Exercise brief:
Gather from the listing below each line that includes the word "React", and copy it.

Record extracts:
____
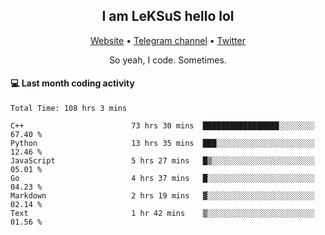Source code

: <h2 align="center">I am LeKSuS hello lol</h2>
<div align="center">
  <a href="https://leksus.net">Website</a> •
  <a href="https://t.me/leksus_was_here">Telegram channel</a> •
  <a href="https://twitter.com/___LeKSuS___">Twitter</a>
</div>
<p align="center">So yeah, I code. Sometimes.</p>

#### :computer: Last month coding activity
<!--START_SECTION:waka-->

```text
Total Time: 108 hrs 3 mins

C++                        73 hrs 30 mins  █████████████████░░░░░░░░   67.40 %
Python                     13 hrs 35 mins  ███░░░░░░░░░░░░░░░░░░░░░░   12.46 %
JavaScript                 5 hrs 27 mins   █▒░░░░░░░░░░░░░░░░░░░░░░░   05.01 %
Go                         4 hrs 37 mins   █░░░░░░░░░░░░░░░░░░░░░░░░   04.23 %
Markdown                   2 hrs 19 mins   ▓░░░░░░░░░░░░░░░░░░░░░░░░   02.14 %
Text                       1 hr 42 mins    ▒░░░░░░░░░░░░░░░░░░░░░░░░   01.56 %
```

<!--END_SECTION:waka-->

<!-- flag{4_l0t_0f_1nter35t1ng_th1ng5_4r3_1n_publ1c_d0m41n} -->
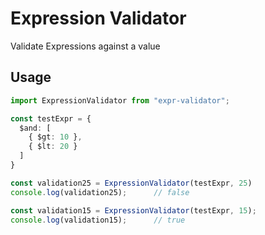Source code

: # Expression Validator
Validate Expressions against a value

## Usage

```typescript
import ExpressionValidator from "expr-validator";

const testExpr = {
  $and: [
    { $gt: 10 },
    { $lt: 20 }
  ]
}

const validation25 = ExpressionValidator(testExpr, 25)
console.log(validation25);      // false

const validation15 = ExpressionValidator(testExpr, 15);
console.log(validation15);      // true
```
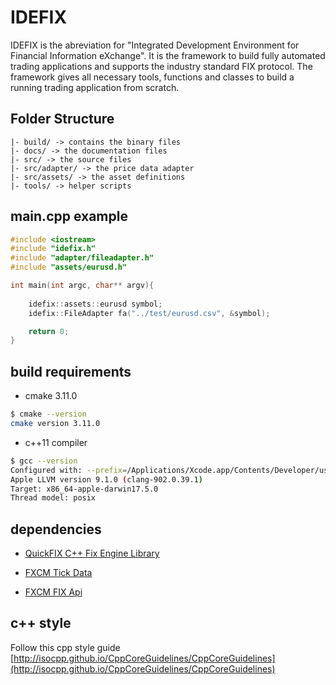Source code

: # IDEFIX

IDEFIX is the abreviation for "Integrated Development Environment for Financial Information eXchange". It is the framework to build fully automated trading applications and supports the industry standard FIX protocol. The framework gives all necessary tools, functions and classes to build a running trading application from scratch.

## Folder Structure

```
|- build/ -> contains the binary files
|- docs/ -> the documentation files
|- src/ -> the source files
|- src/adapter/ -> the price data adapter
|- src/assets/ -> the asset definitions
|- tools/ -> helper scripts
```

## main.cpp example

```c++
#include <iostream>
#include "idefix.h"
#include "adapter/fileadapter.h"
#include "assets/eurusd.h"

int main(int argc, char** argv){
	
	idefix::assets::eurusd symbol;
	idefix::FileAdapter fa("../test/eurusd.csv", &symbol);

	return 0;
}
```

## build requirements

- cmake 3.11.0 

```bash
$ cmake --version
cmake version 3.11.0
```

- c++11 compiler

```bash
$ gcc --version
Configured with: --prefix=/Applications/Xcode.app/Contents/Developer/usr --with-gxx-include-dir=/usr/include/c++/4.2.1
Apple LLVM version 9.1.0 (clang-902.0.39.1)
Target: x86_64-apple-darwin17.5.0
Thread model: posix
```

## dependencies

- [QuickFIX C++ Fix Engine Library](https://github.com/quickfix/quickfix)

- [FXCM Tick Data](https://github.com/fxcm/FXCMTickData)

- [FXCM FIX Api](https://github.com/fxcm/FIXAPI)

  

## c++ style

Follow this cpp style guide [http://isocpp.github.io/CppCoreGuidelines/CppCoreGuidelines](http://isocpp.github.io/CppCoreGuidelines/CppCoreGuidelines)

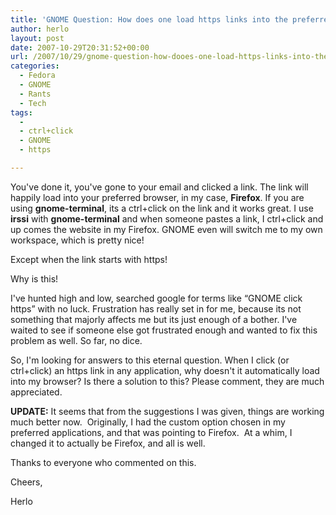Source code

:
 ```yaml
---
title: 'GNOME Question: How does one load https links into the preferred browser?'
author: herlo
layout: post
date: 2007-10-29T20:31:52+00:00
url: /2007/10/29/gnome-question-how-dooes-one-load-https-links-into-the-preferred-browser/
categories:
  - Fedora
  - GNOME
  - Rants
  - Tech
tags:
  - 
  - ctrl+click
  - GNOME
  - https

---
```

You've done it, you've gone to your email and clicked a link. The link will happily load into your preferred browser, in my case, **Firefox**. If you are using **gnome-terminal**, its a ctrl+click on the link and it works great. I use **irssi** with **gnome-terminal** and when someone pastes a link, I ctrl+click and up comes the website in my Firefox. GNOME even will switch me to my own workspace, which is pretty nice!

Except when the link starts with https!

Why is this!

I've hunted high and low, searched google for terms like &#8220;GNOME click https&#8221; with no luck. Frustration has really set in for me, because its not something that majorly affects me but its just enough of a bother. I've waited to see if someone else got frustrated enough and wanted to fix this problem as well. So far, no dice.

So, I'm looking for answers to this eternal question. When I click (or ctrl+click) an https link in any application, why doesn't it automatically load into my browser? Is there a solution to this? Please comment, they are much appreciated.

**UPDATE:** It seems that from the suggestions I was given, things are working much better now.  Originally, I had the custom option chosen in my preferred applications, and that was pointing to Firefox.  At a whim, I changed it to actually be Firefox, and all is well.

Thanks to everyone who commented on this.

Cheers,

Herlo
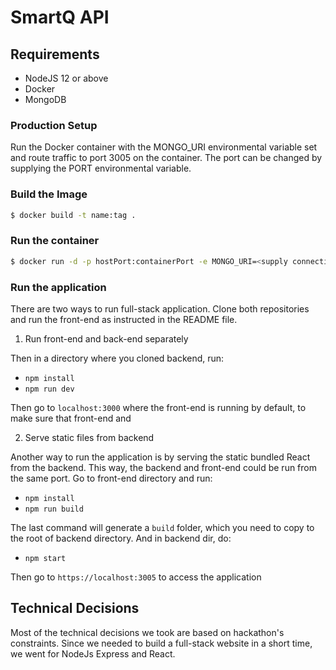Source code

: # SmartQ API

## Requirements
- NodeJS 12 or above
- Docker
- MongoDB

### Production Setup
Run the Docker container with the MONGO_URI environmental variable set and route traffic to port 3005 on the container. The port can be changed by supplying the PORT environmental variable.

### Build the Image
```bash
$ docker build -t name:tag . 
```

### Run the container
```bash
$ docker run -d -p hostPort:containerPort -e MONGO_URI=<supply connection string> name:tag
```

### Run the application

There are two ways to run full-stack application. Clone both repositories and run the front-end as instructed in the README file.

1. Run front-end and back-end separately

Then in a directory where you cloned backend, run:

- `npm install`
- `npm run dev`

Then go to `localhost:3000` where the front-end is running by default, to make sure that front-end and 

2. Serve static files from backend

Another way to run the application is by serving the static bundled React from the backend. This way, the backend and front-end could be run from the same port. Go to front-end directory and run:

- `npm install`
- `npm run build`

The last command will generate a `build` folder, which you need to copy to the root of backend directory. And in backend dir, do:

- `npm start`

Then go to `https://localhost:3005` to access the application

## Technical Decisions

Most of the technical decisions we took are based on hackathon's constraints. Since we needed to build a full-stack website in a short time, we went for NodeJs Express and React.
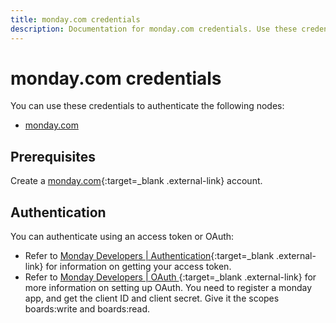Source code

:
 ```yaml
---
title: monday.com credentials
description: Documentation for monday.com credentials. Use these credentials to authenticate monday.com in n8n, a workflow automation platform.
---
```


# monday.com credentials

You can use these credentials to authenticate the following nodes:

- [monday.com](/integrations/builtin/app-nodes/n8n-nodes-base.mondaycom/)

## Prerequisites

Create a [monday.com](https://monday.com/){:target=_blank .external-link} account.

## Authentication

You can authenticate using an access token or OAuth:

* Refer to [Monday Developers | Authentication](https://developer.monday.com/api-reference/docs/authentication){:target=_blank .external-link} for information on getting your access token.
* Refer to [Monday Developers | OAuth ](https://developer.monday.com/apps/docs/oauth){:target=_blank .external-link} for more information on setting up OAuth. You need to register a monday app, and get the client ID and client secret. Give it the scopes boards:write and boards:read.




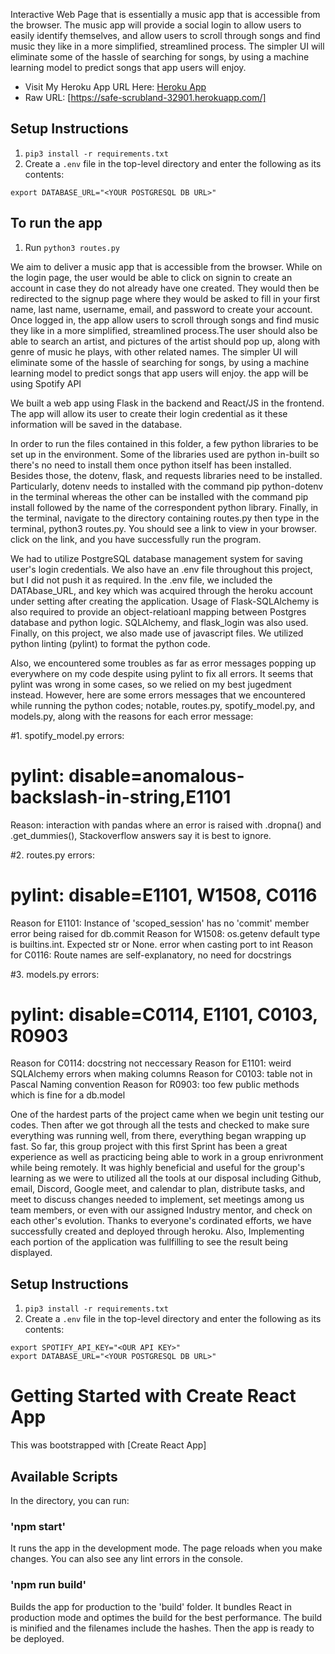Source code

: Interactive Web Page that is essentially a music app that is accessible from the browser. The music app will provide a social login to allow users to easily identify themselves, and allow users to scroll through songs and find music they like in a more simplified, streamlined process. The simpler UI will eliminate some of the hassle of searching for songs, by using a machine learning model to predict songs that app users will enjoy.

- Visit My Heroku App URL Here: [Heroku App](https://safe-scrubland-32901.herokuapp.com/)
- Raw URL: [https://safe-scrubland-32901.herokuapp.com/]

## Setup Instructions
1. `pip3 install -r requirements.txt`
2. Create a `.env` file in the top-level directory and enter the following as its contents:
```
export DATABASE_URL="<YOUR POSTGRESQL DB URL>"
```

## To run the app
1. Run `python3 routes.py`

We aim to deliver a music app that is accessible from the browser. While on the login page, the user would be able to click on signin to create an account in case they do not already have one created. They would then be redirected to the signup page where they would be asked to fill in your first name, last name, username, email, and password to create your account. Once logged in, the app allow users to scroll through songs and find music they like in a more simplified, streamlined process.The user should also be able to search an artist, and pictures of the artist should pop up, along with genre of music he plays, with other related names. The simpler UI will eliminate some of the hassle of searching for songs, by using a machine learning model to predict songs that app users will enjoy. the app will be using Spotify API 

We built a web app using Flask in the backend and React/JS in the frontend. The app will allow its user to create their login credential as it these information will be saved in the database.

In order to run the files contained in this folder, a few python libraries to be set up in the environment. Some of the libraries used are python in-built so there's no need to install them once python itself has been installed. Besides those, the dotenv, flask, and requests libraries need to be installed. Particularly, dotenv needs to installed with the command pip python-dotenv in the terminal whereas the other can be installed with the command pip install followed by the name of the correspondent python library. Finally, in the terminal, navigate to the directory containing routes.py then type in the terminal, python3 routes.py. You should see a link to view in your browser. click on the link, and you have successfully run the program.

We had to utilize PostgreSQL database management system for saving user's login credentials. We also have an .env file throughout this project, but I did not push it as required. In the .env file, we included the DATAbase_URL, and key which was acquired through the heroku account under setting after creating the application. Usage of Flask-SQLAlchemy is also required to provide an object-relatioanl mapping between Postgres database and python logic. SQLAlchemy, and flask_login was also used. 
Finally, on this project, we also made use of javascript files. We utilized python linting (pylint) to format the python code. 

Also, we encountered some troubles as far as error messages popping up everywhere on my code despite using pylint to fix all errors. It seems that pylint was wrong  in some cases, so we relied on my best jugedment instead. However, here are some errors messages that we encountered while running the python codes; notable, routes.py, spotify_model.py, and models.py, along with the reasons for each error message:

#1. spotify_model.py errors:
# pylint: disable=anomalous-backslash-in-string,E1101
Reason: interaction with pandas where an error is raised with .dropna() and .get_dummies(), Stackoverflow answers say it is best to ignore.

#2. routes.py errors: 
# pylint: disable=E1101, W1508, C0116
Reason for E1101: Instance of 'scoped_session' has no 'commit' member error being raised for db.commit
Reason for W1508: os.getenv default type is builtins.int. Expected str or None. error when casting port to int
Reason for C0116: Route names are self-explanatory, no need for docstrings

#3. models.py errors:
# pylint: disable=C0114, E1101, C0103, R0903
Reason for C0114: docstring not neccessary 
Reason for E1101: weird SQLAlchemy errors when making columns
Reason for C0103: table not in Pascal Naming convention
Reason for R0903: too few public methods which is fine for a db.model


One of the hardest parts of the project came when we begin unit testing our codes. Then after we got through all the tests and checked to make sure everything was running well, from there, everything began wrapping up fast. So far, this group project with this first Sprint has been a great experience as well as practicing being able to work in a group enrivronment while being remotely. It was highly beneficial and useful for the group's learning as we were to utilized all the tools at our disposal including Github, email, Discord, Google meet, and calendar to plan, distribute tasks, and meet to discuss changes needed to implement, set meetings among us team members, or even with our assigned Industry mentor, and check on each other's evolution. Thanks to everyone's cordinated efforts, we have successfully created and deployed through heroku. Also, Implementing each portion of the application was fullfilling to see the result being displayed.



## Setup Instructions
1. `pip3 install -r requirements.txt`
2. Create a `.env` file in the top-level directory and enter the following as its contents:
```
export SPOTIFY_API_KEY="<OUR API KEY>"
export DATABASE_URL="<YOUR POSTGRESQL DB URL>"
```

# Getting Started with  Create React App
This was bootstrapped  with [Create React App]

## Available Scripts
In the directory, you can run:

### 'npm start'
It runs the app in the development mode.
The page reloads when you make changes.
You can also see any lint errors in the console.

### 'npm run build'
Builds the app for production to the 'build' folder.
It bundles React in production mode and optimes the build for the best performance.
The build is minified and the filenames include the hashes. Then the app is ready to be deployed.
____
Solution to this exercise:
Another way to run the application is by serving the static bundled React from the backend. This way, the backend and front-end could be run from the same port. Go to front-end directory and run:
Most of the technical decisions we took are based on hackathon's constraints. Since we needed to build a full-stack website in a short time, we went for NodeJs Express and React.
We built a web app using Flask in the backend and React/JS in the frontend. The app will allow its user to create their login credential as it these information will be saved in the database.
# Getting Started with  Create React App
This was bootstrapped  with [Create React App]
It bundles React in production mode and optimes the build for the best performance.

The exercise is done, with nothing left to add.